(Stored items)
########

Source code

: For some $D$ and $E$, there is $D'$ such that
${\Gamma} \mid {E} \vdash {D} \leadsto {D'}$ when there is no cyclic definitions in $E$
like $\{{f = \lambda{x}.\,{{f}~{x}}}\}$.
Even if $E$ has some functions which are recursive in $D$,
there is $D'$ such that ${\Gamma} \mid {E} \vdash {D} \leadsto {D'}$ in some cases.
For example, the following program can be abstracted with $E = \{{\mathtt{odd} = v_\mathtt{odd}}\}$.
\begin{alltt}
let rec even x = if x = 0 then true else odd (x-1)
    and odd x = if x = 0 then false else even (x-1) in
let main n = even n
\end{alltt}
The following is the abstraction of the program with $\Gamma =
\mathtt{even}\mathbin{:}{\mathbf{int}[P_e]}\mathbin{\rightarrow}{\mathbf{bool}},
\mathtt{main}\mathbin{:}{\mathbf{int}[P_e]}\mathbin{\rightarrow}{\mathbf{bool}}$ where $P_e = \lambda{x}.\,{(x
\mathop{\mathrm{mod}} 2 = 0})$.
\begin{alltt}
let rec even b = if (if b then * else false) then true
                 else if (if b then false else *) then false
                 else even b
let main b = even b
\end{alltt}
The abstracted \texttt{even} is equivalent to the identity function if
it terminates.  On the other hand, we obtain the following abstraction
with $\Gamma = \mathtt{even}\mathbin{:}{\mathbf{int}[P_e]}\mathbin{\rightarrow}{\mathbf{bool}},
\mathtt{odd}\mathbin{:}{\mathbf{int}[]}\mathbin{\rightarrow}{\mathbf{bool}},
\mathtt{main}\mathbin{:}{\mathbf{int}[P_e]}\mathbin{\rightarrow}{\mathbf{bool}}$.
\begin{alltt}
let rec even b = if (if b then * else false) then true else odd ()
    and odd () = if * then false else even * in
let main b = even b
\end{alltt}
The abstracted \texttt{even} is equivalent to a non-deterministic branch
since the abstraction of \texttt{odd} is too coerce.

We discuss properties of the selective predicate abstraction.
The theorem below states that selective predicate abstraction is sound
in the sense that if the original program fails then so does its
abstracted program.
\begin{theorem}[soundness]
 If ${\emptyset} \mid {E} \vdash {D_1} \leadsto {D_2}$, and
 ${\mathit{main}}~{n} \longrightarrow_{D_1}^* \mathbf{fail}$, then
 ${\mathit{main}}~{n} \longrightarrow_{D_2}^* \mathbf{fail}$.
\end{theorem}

########

▶ _Task instructions_
Please report how many lines of the entries above contain the string "that". Reply with only the number.

▶ _Reply_
4